How do you convert $(x-r)^2 + y^2 = r^2$ to polar form? Why do I get $0 = 0$?

Question

I am trying to convert this circle from cartesian to polar form. I have googled and searched for various guides/youtube videos and followed them. The answer is supposed to be in polar form $r = 2 \cos \theta$

After drawing the triangle, I could see that:

$x-r = r \cos \theta$

$y = r \sin \theta$

I had tried expanding it this way:

$(x-r)^2 + y^2 = r^2$ // equation of the circle

$x^2 - 2xr + r^2 + y^2 = r^2$

$x^2 - 2xr + y^2 = 0$

$(r \cos \theta + r)^2 - r^2\sin^2 \theta = 0$

$r^2\cos^2\theta + 2r^2\cos\theta + r^2 - 2r^2\cos\theta - 2r^2 + r^2\sin^2\theta = 0 $

The 2nd the 4th term cancels each other out

$r^2\cos^2\theta + r^2 - 2r^2 + r^2\sin^2\theta = 0 $

$r^2(\cos^2\theta + \sin^2\theta) - r^2 = 0$

$r^2 - r^2 = 0$

$0 = 0$ ?

What am I doing wrong?

Answer 1

Using a different named constant to prevent confusion we have \begin{align} (x-a)^2+y^2=a^2 &\iff(r\cos{(\theta)}-a)^2+(r\sin{(\theta)})^2=a^2\\ &\iff r^2(\sin^2{(\theta)}+\cos^2{(\theta)})-2ar\cos{(\theta)}+a^2=a^2\\ &\iff r^2-2ar\cos{(\theta)}=0\\ &\iff r(r-2a\cos{(\theta)})=0\\ &\iff r=0\text{ or }r=2a\cos{(\theta)} \end{align}

Answer 2

$(x-r)^{2}+y^{2}=r^2$ is a circle centred at $(r,0)$ with radius $r$ (with $r$ constant). As mentioned in the comments, this $r$ is not the same $r$ used in the transformation to polar coordinates.

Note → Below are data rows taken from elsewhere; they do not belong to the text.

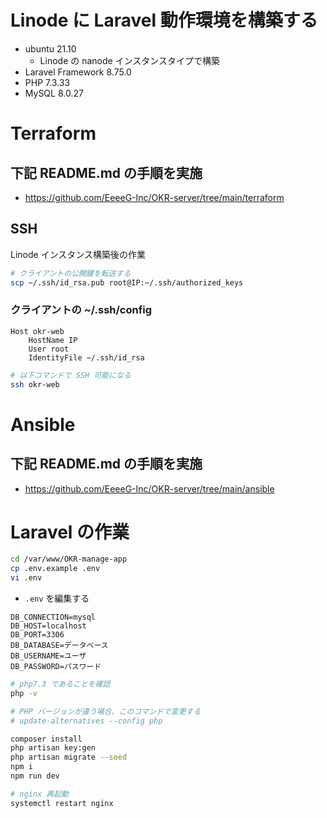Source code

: # Linode に Laravel 動作環境を構築する

- ubuntu 21.10
  - Linode の nanode インスタンスタイプで構築
- Laravel Framework 8.75.0
- PHP 7.3.33
- MySQL 8.0.27

# Terraform

## 下記 README.md の手順を実施

- https://github.com/EeeeG-Inc/OKR-server/tree/main/terraform

## SSH

Linode インスタンス構築後の作業

```sh
# クライアントの公開鍵を転送する
scp ~/.ssh/id_rsa.pub root@IP:~/.ssh/authorized_keys
```

### クライアントの ~/.ssh/config

```
Host okr-web
    HostName IP
    User root
    IdentityFile ~/.ssh/id_rsa
```

```sh
# 以下コマンドで SSH 可能になる
ssh okr-web
```

# Ansible

## 下記 README.md の手順を実施

- https://github.com/EeeeG-Inc/OKR-server/tree/main/ansible

# Laravel の作業

```sh
cd /var/www/OKR-manage-app
cp .env.example .env
vi .env
```

- `.env` を編集する

```
DB_CONNECTION=mysql
DB_HOST=localhost
DB_PORT=3306
DB_DATABASE=データベース
DB_USERNAME=ユーザ
DB_PASSWORD=パスワード
```

```sh
# php7.3 であることを確認
php -v

# PHP バージョンが違う場合、このコマンドで変更する
# update-alternatives --config php

composer install
php artisan key:gen
php artisan migrate --seed
npm i
npm run dev

# nginx 再起動
systemctl restart nginx
```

So using the polar coordinates transformations $x=r_{1}cos(\theta)$ and $x=r_{1}sin(\theta)$ gives $(x-r)^{2}+y^{2}=x^{2}-2xr+r^{2}+y^{2}=r_{1}^{2}(cos^{2}(\theta)+sin^{2}(\theta))-2rr_{1}cos(\theta)+r^{2}=r_{1}(r_{1}-2rcos(\theta))+r^{2}=r^{2}.$

Or $r_{1}(r_{1}-2rcos(\theta))=0$, so we have $r_{1}=0$ which gives the origin and $r_{1}=2rcos(\theta)$ which gives the required circle.